- _What to do_: Retype the opening lines of the data exactly, stopping after the line that contains "2015-2017 电子科技大学，光学工程硕士，预计2018年6月底毕业". Skip every picture.

- _Data shown_:
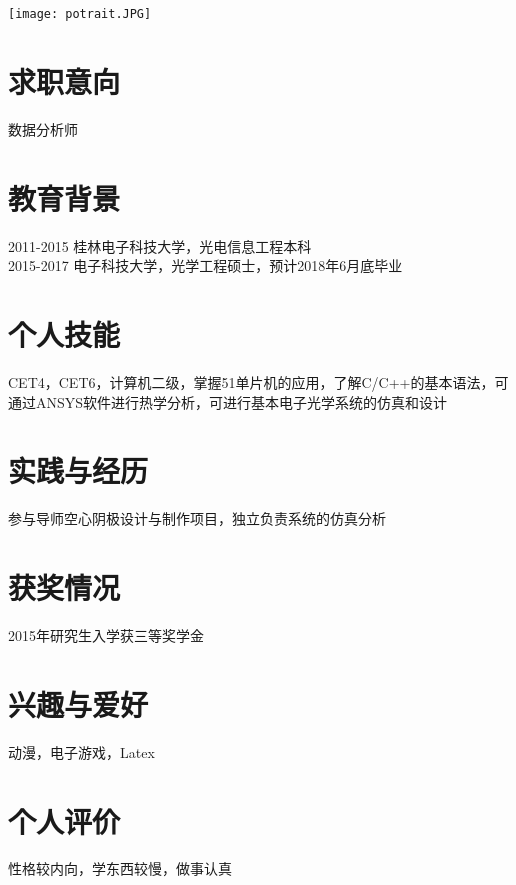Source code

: \documentclass[12pt]{article}
\begin{document}
\newlength{\mycode}
\newlength{\mycodet}
\settowidth{\mycode}{Mail:bxg620@icloud.com}
\settowidth{\mycodet}{individual CV}


\noindent 
\begin{minipage}[b]{\mycodet}
\\[2ex]
\end{minipage}
\hfill
\begin{minipage}[b]{\mycode}
\\
\end{minipage}
\hfil
\begin{minipage}[b]{2.5cm}
\texttt{[image: potrait.JPG]}
\end{minipage}

\vspace{1.5cm}

\section{求职意向}
数据分析师

\section{教育背景}
2011-2015 桂林电子科技大学，光电信息工程本科\\
2015-2017 电子科技大学，光学工程硕士，预计2018年6月底毕业

\section{个人技能}
CET4，CET6，计算机二级，掌握51单片机的应用，了解C/C++的基本语法，可通过ANSYS软件进行热学分析，可进行基本电子光学系统的仿真和设计 

\section{实践与经历}
参与导师空心阴极设计与制作项目，独立负责系统的仿真分析

\section{获奖情况}
2015年研究生入学获三等奖学金

\section{兴趣与爱好}
动漫，电子游戏，Latex

\section{个人评价}
性格较内向，学东西较慢，做事认真
\end{document}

- _Answer for this exercise_:
Source code

: \documentclass[12pt]{article}
\begin{document}
\newlength{\mycode}
\newlength{\mycodet}
\settowidth{\mycode}{Mail:bxg620@icloud.com}
\settowidth{\mycodet}{individual CV}


\noindent 
\begin{minipage}[b]{\mycodet}
\\[2ex]
\end{minipage}
\hfill
\begin{minipage}[b]{\mycode}
\\
\end{minipage}
\hfil
\begin{minipage}[b]{2.5cm}
\texttt{[image: potrait.JPG]}
\end{minipage}

\vspace{1.5cm}

\section{求职意向}
数据分析师

\section{教育背景}
2011-2015 桂林电子科技大学，光电信息工程本科\\
2015-2017 电子科技大学，光学工程硕士，预计2018年6月底毕业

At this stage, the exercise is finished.